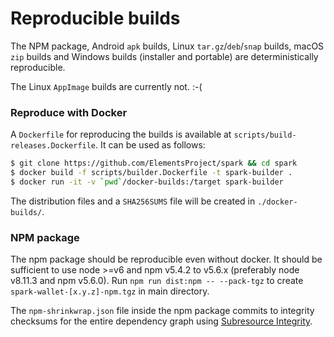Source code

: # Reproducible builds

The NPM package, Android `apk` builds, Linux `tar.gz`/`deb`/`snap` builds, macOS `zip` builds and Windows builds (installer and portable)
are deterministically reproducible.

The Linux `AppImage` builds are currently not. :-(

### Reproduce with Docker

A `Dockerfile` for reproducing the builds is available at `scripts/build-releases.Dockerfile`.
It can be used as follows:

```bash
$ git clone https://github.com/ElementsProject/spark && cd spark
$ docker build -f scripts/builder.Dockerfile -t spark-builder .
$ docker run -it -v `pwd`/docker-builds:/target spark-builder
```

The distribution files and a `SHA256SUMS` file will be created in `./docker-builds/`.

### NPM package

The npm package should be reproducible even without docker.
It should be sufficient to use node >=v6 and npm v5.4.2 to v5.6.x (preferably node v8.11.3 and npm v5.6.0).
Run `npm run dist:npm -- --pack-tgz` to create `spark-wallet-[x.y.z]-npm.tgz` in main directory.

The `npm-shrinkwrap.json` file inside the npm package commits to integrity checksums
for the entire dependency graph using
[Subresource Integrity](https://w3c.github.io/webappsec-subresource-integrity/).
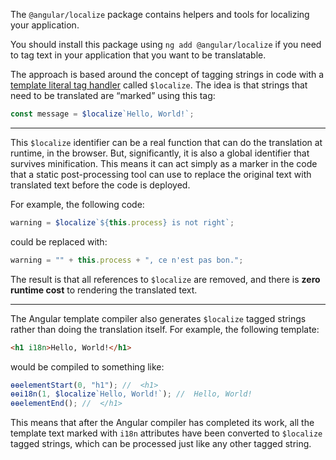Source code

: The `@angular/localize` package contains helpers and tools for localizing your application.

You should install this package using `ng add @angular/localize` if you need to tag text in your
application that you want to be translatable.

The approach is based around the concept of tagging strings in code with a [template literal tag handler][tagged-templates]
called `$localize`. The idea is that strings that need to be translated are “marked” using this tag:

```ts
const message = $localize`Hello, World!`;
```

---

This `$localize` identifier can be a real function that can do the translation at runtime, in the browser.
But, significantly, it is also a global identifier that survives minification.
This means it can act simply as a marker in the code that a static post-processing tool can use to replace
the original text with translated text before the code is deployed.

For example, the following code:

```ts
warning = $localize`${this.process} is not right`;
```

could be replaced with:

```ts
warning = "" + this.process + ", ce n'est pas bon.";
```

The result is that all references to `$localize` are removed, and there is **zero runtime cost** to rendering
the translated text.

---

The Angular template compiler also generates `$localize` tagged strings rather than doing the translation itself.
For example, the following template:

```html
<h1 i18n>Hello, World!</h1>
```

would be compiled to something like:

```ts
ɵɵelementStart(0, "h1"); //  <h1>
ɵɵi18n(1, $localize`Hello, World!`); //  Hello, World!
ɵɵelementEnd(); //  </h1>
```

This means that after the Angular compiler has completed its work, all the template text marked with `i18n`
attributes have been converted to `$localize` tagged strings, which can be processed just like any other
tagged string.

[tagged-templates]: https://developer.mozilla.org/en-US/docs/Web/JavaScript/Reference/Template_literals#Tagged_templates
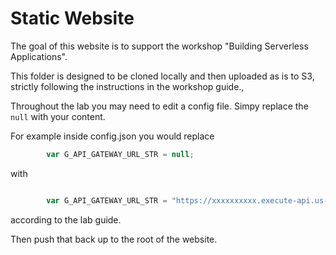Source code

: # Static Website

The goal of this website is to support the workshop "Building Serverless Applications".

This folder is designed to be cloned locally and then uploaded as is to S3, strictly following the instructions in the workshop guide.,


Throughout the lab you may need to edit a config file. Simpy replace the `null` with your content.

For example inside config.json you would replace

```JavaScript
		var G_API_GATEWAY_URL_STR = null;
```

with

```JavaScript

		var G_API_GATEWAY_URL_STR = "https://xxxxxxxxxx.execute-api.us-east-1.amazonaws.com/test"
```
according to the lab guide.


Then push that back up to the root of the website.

Assignment
The response should hold only an exact retyping of the lines from the beginning of the data through the line containing "### Reproduce with Docker", both ends kept, pictures omitted.

Solution
Source code

: # Reproducible builds

The NPM package, Android `apk` builds, Linux `tar.gz`/`deb`/`snap` builds, macOS `zip` builds and Windows builds (installer and portable)
are deterministically reproducible.

The Linux `AppImage` builds are currently not. :-(

### Reproduce with Docker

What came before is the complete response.